(Stored data)
= = = = = = =

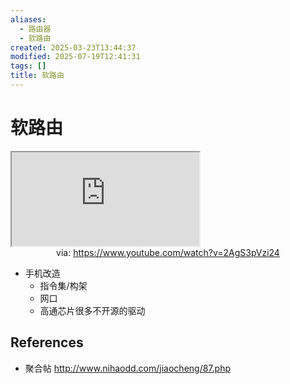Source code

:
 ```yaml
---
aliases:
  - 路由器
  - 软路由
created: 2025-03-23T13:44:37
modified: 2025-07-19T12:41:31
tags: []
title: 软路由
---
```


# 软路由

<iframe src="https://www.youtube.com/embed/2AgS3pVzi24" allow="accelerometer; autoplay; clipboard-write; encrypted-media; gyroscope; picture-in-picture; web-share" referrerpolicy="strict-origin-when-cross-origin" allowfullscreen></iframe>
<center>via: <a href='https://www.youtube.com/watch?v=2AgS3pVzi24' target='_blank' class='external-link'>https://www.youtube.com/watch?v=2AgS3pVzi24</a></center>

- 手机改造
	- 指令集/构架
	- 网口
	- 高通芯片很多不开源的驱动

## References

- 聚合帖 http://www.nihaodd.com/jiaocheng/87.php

= = = = = = =

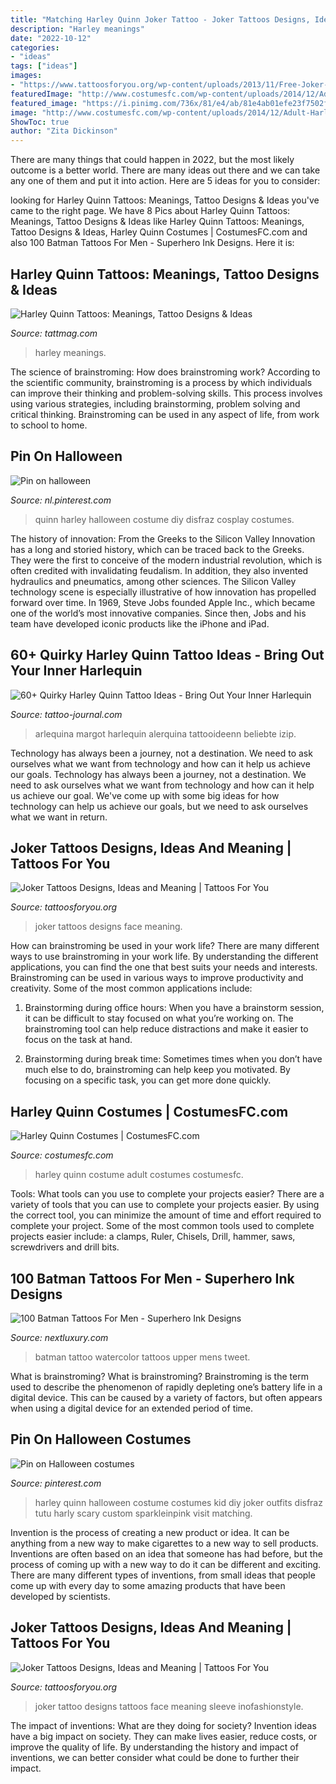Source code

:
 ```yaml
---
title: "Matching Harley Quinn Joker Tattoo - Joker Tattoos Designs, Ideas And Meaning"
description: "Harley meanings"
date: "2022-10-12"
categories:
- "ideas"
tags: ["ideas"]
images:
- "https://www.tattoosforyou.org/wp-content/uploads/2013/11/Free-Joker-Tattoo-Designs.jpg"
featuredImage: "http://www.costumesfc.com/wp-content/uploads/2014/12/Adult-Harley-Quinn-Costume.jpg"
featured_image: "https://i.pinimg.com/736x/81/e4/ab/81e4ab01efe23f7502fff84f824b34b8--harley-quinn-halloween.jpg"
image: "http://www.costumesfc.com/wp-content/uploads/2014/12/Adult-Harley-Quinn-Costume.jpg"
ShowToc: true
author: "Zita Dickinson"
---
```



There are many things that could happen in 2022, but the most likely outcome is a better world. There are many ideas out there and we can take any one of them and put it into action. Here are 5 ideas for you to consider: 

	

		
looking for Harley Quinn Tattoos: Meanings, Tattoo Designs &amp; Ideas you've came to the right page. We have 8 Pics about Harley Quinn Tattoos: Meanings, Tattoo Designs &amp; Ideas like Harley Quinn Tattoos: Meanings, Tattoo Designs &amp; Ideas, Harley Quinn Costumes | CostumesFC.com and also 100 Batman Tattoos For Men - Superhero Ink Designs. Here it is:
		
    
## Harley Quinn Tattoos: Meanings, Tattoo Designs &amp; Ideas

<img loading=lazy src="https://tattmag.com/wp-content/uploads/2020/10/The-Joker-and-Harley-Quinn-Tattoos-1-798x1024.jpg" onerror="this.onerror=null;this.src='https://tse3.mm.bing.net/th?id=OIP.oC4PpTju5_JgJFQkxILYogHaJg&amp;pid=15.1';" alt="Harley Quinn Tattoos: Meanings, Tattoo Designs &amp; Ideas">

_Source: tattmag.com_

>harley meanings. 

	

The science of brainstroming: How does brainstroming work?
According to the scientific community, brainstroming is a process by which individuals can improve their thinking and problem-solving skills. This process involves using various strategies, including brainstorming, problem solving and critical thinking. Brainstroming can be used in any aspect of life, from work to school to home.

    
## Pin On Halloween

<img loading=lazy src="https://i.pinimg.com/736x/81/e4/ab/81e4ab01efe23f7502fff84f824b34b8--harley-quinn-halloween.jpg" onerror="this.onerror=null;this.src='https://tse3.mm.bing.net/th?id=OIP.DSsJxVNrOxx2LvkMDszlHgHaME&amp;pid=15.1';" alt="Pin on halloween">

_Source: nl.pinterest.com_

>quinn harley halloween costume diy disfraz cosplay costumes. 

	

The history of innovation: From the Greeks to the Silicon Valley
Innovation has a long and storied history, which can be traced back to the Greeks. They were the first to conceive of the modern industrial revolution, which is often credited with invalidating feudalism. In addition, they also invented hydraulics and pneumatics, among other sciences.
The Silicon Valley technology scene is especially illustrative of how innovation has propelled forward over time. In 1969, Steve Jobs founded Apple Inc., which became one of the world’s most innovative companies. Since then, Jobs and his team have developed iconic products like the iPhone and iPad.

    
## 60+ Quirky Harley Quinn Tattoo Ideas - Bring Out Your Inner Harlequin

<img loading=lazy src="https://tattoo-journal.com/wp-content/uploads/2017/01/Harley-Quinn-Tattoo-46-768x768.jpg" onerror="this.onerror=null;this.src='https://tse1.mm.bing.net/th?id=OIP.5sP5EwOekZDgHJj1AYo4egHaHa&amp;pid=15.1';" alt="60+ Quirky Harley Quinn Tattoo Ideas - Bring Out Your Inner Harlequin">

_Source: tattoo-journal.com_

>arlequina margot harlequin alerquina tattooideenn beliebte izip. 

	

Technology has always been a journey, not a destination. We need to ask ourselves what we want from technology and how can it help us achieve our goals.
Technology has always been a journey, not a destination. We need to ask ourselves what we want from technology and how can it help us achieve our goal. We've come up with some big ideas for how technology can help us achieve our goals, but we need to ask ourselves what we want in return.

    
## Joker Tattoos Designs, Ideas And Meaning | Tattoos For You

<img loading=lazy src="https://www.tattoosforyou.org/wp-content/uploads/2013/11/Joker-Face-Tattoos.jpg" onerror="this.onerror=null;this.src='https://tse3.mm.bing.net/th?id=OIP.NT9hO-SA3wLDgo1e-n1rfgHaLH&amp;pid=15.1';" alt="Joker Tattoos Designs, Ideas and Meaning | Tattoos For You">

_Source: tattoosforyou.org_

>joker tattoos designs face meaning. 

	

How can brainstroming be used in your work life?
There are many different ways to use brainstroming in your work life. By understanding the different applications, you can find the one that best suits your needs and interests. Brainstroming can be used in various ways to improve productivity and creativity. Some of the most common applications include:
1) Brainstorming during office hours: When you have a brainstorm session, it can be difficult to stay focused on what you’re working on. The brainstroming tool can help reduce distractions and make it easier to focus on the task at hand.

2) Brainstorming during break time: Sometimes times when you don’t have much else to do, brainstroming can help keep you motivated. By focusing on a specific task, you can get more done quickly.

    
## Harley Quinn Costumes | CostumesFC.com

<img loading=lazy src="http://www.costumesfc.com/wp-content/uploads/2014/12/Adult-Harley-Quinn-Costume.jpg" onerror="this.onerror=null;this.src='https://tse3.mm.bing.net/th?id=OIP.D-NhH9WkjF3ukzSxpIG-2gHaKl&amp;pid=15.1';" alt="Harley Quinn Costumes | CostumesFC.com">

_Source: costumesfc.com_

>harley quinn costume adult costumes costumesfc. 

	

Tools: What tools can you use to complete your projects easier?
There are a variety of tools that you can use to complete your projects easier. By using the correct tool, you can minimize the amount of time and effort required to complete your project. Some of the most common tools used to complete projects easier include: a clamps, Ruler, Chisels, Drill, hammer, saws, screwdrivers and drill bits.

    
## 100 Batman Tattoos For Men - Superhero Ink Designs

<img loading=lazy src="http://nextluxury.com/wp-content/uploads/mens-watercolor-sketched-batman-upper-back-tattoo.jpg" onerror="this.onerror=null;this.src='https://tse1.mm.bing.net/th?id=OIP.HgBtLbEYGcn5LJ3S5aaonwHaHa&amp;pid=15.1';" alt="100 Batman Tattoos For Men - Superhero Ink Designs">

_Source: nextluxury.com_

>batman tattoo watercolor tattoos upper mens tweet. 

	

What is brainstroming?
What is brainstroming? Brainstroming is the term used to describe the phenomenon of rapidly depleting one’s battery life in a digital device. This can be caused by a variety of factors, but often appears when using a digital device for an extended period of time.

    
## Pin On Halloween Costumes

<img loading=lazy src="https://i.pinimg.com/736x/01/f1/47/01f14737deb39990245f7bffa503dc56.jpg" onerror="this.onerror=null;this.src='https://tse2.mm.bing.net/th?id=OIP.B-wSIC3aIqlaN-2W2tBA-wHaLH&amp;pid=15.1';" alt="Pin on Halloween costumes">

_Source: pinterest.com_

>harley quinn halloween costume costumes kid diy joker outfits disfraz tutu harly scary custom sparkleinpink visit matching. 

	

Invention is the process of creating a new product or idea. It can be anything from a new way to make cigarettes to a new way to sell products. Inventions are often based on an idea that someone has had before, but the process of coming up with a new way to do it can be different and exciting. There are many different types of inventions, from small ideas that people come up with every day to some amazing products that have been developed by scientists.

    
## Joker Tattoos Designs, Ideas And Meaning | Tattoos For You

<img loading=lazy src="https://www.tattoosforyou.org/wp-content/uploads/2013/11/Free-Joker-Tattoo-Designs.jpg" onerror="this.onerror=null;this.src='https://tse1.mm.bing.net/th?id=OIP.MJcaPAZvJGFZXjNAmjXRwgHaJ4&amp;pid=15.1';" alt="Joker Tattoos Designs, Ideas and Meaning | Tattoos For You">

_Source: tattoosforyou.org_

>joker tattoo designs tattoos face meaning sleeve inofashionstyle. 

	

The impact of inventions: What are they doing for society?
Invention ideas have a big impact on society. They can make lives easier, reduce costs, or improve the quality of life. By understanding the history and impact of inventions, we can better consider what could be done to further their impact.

= = = = = = =

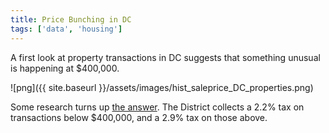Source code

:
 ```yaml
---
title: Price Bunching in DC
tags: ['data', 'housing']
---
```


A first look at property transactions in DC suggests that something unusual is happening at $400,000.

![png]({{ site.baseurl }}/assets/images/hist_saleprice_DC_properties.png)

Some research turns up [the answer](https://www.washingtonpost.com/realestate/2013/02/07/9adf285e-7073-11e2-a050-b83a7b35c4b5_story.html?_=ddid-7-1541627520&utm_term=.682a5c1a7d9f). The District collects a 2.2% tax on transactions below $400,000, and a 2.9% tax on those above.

= = = = = = =

# TASK DETAILS
In the records above, how many lines include "Valley"? Give that number and nothing more.

# YOUR RESPONSE
2